I just was like, “You want to jump back in the fishbowl with the millions of fish instead of staying over here on this little island by yourself?” Because it feels scary to be forging a new path, right?
Kricia: Yeah, no, it’s been scary and I realize that I don’t have to get it perfect and put it out into the world. It’s a step-by-step process and you see what works and you see what doesn’t and through – really it’s been the past several years I’ve finally been able to really connect with my audience. I’ve developed so many new friendships and strong women physicians that actually love interior design and love working on their homes and they are absolutely amazing. I’ve really been able to get to know them and what they want and what they need. That’s how I’ve ended up developing with your help this niche of serving other women physicians and helping them with their homes and with clutter.
Tobi: I love it so much and I was thinking about that earlier when you were saying, when you were talking about the part of your story where you were keeping it quiet that you were going to design school which I get. Sometimes that’s the right decision for us. Things happen when we’re ready for them to happen and I get that. But the other thing I was thinking that’s so fascinating because I know you now, I know your audience now based on the work we’ve done together, and it’s exactly the opposite of what you thought.
Of course, I’m sure there’s some group of people that are like, “I can’t believe she threw her medical career away,” and who cares? That’s irrelevant, but there’s so many more women who are constantly looking for their own creative escape from their job whether it’s being a doctor or anything else that is hard.

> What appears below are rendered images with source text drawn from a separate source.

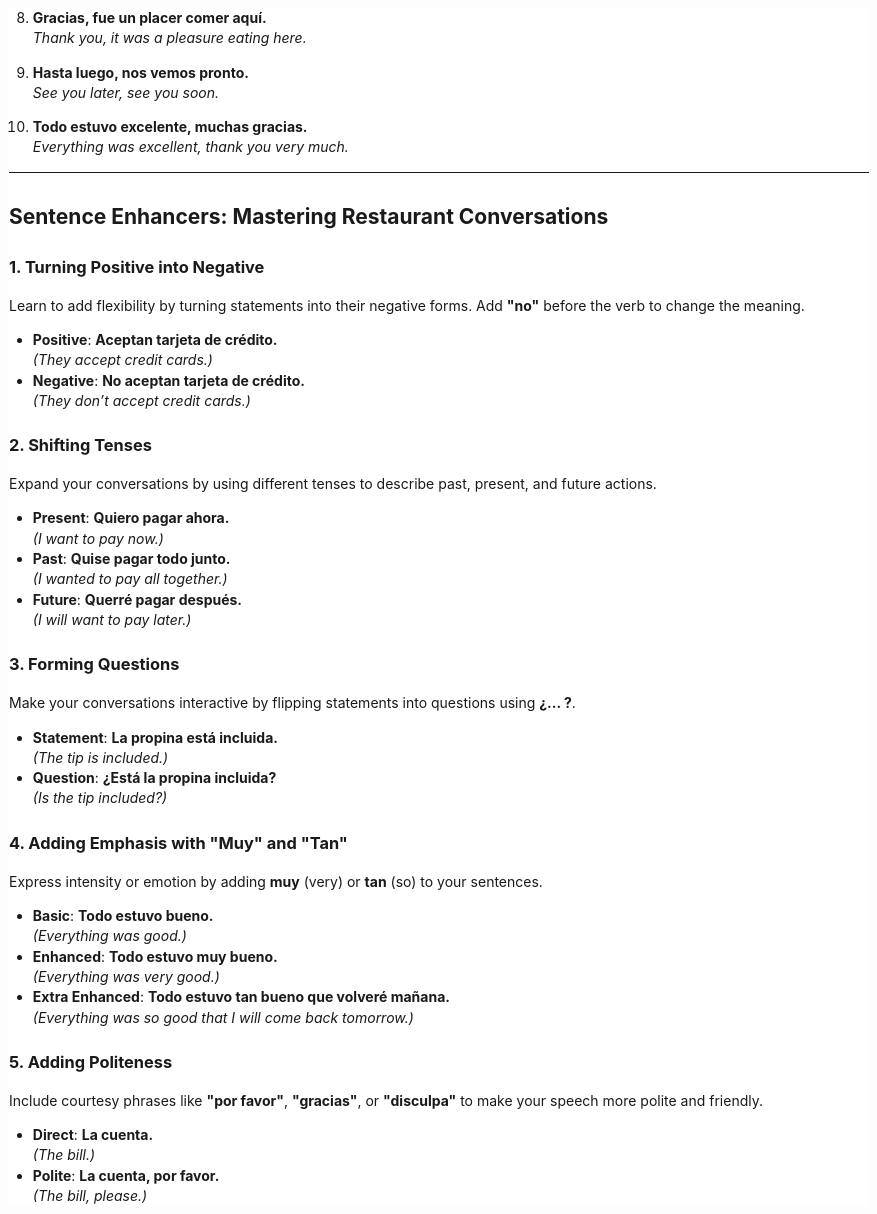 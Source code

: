8. **Gracias, fue un placer comer aquí.**  
   *Thank you, it was a pleasure eating here.*  

9. **Hasta luego, nos vemos pronto.**  
   *See you later, see you soon.*  

10. **Todo estuvo excelente, muchas gracias.**  
    *Everything was excellent, thank you very much.*  

---

## **Sentence Enhancers: Mastering Restaurant Conversations**

### **1. Turning Positive into Negative**
Learn to add flexibility by turning statements into their negative forms. Add **"no"** before the verb to change the meaning.  
- **Positive**: **Aceptan tarjeta de crédito.**  
  *(They accept credit cards.)*  
- **Negative**: **No aceptan tarjeta de crédito.**  
  *(They don’t accept credit cards.)*  

### **2. Shifting Tenses**
Expand your conversations by using different tenses to describe past, present, and future actions.  
- **Present**: **Quiero pagar ahora.**  
  *(I want to pay now.)*  
- **Past**: **Quise pagar todo junto.**  
  *(I wanted to pay all together.)*  
- **Future**: **Querré pagar después.**  
  *(I will want to pay later.)*  

### **3. Forming Questions**
Make your conversations interactive by flipping statements into questions using **¿... ?**.  
- **Statement**: **La propina está incluida.**  
  *(The tip is included.)*  
- **Question**: **¿Está la propina incluida?**  
  *(Is the tip included?)*  

### **4. Adding Emphasis with "Muy" and "Tan"**
Express intensity or emotion by adding **muy** (very) or **tan** (so) to your sentences.  
- **Basic**: **Todo estuvo bueno.**  
  *(Everything was good.)*  
- **Enhanced**: **Todo estuvo muy bueno.**  
  *(Everything was very good.)*  
- **Extra Enhanced**: **Todo estuvo tan bueno que volveré mañana.**  
  *(Everything was so good that I will come back tomorrow.)*  

### **5. Adding Politeness**
Include courtesy phrases like **"por favor"**, **"gracias"**, or **"disculpa"** to make your speech more polite and friendly.  
- **Direct**: **La cuenta.**  
  *(The bill.)*  
- **Polite**: **La cuenta, por favor.**  
  *(The bill, please.)*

So, overwhelmingly the response was so positive and I think so many people even saying, “I wish I had the guts to be like Kricia. I wish I had the guts to follow my heart or my dream,” and they don’t. Don’t you think that that’s been more of the response that –
Kricia: Yeah, I was worried that people were going to think poorly of me and be like, “Why would you do this? Why would you make this decision?” But I would say with the exception of maybe two isolated incidents, these women have been so supportive. Everybody I’ve talked to has been, “Good for you for doing – following your dream and doing what you know is right for you.”
That’s just been an amazing part of the journey is seeing that all those thoughts that I had initially that were telling me, “I feel guilty. People are going to think I’m crazy,” weren’t even true.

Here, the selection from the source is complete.